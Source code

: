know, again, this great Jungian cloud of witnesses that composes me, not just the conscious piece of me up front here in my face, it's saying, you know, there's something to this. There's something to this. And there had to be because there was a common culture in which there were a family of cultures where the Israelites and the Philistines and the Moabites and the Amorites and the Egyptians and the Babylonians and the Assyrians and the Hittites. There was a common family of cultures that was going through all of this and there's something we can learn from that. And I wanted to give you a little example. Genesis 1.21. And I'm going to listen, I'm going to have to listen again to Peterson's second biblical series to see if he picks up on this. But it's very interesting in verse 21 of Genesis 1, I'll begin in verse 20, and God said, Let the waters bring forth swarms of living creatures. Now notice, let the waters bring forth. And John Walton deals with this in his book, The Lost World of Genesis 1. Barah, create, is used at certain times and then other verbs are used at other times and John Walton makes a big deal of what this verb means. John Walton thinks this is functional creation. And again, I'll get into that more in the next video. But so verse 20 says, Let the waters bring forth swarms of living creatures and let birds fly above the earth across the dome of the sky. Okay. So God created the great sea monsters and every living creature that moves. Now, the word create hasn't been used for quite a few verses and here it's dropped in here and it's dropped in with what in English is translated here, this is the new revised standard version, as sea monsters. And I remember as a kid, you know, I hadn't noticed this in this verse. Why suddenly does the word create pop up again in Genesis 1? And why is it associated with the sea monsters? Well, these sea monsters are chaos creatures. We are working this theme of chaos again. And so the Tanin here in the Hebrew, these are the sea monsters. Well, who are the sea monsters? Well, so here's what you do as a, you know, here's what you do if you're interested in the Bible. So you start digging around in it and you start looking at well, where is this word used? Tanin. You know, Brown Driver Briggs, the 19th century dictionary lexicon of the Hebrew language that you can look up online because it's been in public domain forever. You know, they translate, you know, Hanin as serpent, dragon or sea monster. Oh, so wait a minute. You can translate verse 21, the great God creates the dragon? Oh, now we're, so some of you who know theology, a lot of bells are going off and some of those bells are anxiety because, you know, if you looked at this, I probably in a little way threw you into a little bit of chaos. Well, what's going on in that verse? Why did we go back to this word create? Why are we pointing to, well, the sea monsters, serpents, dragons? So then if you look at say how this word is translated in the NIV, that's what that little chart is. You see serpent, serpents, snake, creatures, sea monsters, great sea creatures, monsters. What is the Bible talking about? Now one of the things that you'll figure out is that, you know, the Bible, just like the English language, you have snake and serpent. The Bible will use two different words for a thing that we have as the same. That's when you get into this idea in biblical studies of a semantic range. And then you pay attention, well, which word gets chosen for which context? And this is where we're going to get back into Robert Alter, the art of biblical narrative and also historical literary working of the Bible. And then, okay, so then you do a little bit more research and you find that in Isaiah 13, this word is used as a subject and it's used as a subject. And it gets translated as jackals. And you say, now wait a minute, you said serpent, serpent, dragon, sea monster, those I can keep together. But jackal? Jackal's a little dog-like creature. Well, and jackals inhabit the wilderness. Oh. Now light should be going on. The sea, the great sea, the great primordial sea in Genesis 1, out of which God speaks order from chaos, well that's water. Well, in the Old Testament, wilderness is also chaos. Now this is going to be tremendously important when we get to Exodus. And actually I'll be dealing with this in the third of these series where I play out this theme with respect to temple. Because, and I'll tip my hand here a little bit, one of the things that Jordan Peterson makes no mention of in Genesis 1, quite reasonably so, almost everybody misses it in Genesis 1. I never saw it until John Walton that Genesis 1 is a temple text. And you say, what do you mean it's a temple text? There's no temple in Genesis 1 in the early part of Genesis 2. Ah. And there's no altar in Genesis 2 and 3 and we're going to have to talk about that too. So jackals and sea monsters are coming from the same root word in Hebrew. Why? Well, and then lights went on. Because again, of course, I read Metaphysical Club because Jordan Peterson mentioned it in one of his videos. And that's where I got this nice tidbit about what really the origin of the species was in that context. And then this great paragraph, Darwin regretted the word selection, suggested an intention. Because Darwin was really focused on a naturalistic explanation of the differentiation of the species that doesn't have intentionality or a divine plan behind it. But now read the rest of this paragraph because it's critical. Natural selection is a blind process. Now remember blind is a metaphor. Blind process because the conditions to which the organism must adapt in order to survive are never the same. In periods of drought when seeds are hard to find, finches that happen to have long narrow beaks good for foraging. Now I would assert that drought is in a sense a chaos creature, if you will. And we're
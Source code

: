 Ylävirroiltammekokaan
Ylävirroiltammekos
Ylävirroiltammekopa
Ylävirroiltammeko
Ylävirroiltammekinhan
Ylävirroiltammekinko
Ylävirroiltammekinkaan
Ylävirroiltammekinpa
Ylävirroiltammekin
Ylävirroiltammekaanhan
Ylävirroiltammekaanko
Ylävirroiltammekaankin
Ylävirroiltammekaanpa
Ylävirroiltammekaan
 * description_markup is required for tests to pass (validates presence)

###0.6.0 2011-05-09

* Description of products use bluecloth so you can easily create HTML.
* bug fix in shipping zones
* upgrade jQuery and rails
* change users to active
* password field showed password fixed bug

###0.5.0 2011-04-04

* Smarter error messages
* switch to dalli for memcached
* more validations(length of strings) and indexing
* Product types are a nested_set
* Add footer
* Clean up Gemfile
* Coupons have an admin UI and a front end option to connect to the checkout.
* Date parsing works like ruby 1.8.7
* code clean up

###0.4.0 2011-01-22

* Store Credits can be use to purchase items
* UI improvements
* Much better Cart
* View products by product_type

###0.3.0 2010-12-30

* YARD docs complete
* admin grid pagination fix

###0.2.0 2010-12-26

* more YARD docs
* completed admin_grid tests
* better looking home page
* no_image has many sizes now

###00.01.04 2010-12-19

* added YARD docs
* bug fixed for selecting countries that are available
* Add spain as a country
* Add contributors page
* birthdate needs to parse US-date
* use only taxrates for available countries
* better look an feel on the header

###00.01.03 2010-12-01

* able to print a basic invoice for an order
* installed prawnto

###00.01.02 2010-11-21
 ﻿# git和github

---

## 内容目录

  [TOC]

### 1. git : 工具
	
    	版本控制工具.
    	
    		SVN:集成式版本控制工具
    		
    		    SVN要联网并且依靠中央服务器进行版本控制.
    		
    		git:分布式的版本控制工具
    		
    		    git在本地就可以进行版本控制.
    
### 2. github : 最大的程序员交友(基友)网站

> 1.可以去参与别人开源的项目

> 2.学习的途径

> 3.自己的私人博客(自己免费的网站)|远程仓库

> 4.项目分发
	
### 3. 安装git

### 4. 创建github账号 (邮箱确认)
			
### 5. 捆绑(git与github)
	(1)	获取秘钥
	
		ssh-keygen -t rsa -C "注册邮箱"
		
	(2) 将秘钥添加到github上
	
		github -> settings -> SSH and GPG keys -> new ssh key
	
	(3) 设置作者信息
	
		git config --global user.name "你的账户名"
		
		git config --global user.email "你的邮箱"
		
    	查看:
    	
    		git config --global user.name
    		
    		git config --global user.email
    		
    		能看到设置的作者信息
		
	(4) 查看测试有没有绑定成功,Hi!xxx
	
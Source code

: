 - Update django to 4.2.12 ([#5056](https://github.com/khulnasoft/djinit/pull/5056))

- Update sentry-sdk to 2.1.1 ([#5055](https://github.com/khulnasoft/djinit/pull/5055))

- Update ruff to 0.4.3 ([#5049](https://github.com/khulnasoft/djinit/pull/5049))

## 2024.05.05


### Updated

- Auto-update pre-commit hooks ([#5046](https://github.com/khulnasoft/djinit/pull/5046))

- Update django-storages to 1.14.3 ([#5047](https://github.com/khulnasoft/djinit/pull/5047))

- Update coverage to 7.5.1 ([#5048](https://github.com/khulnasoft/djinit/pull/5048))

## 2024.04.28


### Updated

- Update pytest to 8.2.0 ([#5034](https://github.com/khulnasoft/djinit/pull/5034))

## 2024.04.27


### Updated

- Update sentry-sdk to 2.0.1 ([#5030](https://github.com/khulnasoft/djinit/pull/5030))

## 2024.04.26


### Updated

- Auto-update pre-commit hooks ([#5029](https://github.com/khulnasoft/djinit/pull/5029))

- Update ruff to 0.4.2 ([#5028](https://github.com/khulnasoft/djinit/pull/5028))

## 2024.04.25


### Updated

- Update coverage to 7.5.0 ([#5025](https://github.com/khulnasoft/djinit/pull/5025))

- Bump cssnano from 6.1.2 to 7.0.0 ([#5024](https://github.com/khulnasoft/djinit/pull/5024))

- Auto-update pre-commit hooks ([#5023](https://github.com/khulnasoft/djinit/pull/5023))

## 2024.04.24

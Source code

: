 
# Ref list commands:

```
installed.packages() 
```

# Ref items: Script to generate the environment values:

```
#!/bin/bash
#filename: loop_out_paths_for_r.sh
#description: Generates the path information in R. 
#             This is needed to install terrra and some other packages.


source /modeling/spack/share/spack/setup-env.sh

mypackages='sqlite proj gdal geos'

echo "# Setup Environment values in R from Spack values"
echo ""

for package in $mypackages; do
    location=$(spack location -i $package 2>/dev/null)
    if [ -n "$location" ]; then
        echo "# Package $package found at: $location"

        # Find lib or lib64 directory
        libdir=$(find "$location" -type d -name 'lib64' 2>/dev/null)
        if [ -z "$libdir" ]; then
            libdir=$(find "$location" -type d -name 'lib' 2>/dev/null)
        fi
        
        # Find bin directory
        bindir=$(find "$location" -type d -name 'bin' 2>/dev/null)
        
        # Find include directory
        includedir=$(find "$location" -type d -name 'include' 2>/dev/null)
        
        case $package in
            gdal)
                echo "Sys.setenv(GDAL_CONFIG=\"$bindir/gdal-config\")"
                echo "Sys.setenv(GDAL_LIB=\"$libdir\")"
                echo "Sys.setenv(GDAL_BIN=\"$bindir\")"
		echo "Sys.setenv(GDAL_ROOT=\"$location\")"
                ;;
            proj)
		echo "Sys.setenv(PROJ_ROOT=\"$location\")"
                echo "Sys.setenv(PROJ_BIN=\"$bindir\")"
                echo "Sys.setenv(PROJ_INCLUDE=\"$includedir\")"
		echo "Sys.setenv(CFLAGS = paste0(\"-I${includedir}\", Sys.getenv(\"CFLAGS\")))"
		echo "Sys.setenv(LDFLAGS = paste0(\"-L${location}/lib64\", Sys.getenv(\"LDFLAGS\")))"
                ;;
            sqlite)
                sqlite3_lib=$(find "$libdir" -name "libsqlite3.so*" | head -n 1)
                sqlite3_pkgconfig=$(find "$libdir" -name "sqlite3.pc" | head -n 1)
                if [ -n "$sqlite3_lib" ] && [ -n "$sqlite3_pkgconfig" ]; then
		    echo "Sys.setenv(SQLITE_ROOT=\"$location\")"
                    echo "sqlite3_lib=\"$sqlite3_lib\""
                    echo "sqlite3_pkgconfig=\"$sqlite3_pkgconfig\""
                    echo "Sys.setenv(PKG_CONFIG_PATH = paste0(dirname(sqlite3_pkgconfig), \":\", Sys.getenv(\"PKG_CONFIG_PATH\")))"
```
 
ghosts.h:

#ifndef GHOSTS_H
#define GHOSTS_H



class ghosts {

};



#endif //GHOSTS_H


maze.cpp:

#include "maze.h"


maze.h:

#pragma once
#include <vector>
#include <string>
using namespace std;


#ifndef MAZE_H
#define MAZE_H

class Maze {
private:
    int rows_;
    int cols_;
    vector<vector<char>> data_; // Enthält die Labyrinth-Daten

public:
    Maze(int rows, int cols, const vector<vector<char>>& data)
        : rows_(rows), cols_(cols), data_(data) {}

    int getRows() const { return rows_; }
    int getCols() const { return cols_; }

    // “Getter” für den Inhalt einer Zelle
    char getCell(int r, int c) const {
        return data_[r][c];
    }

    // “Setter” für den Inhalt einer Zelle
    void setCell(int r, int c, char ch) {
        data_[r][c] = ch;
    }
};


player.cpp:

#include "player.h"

* Exercise
How many of the lines above hold the word "getenv"? Give only that number.

* Task output
3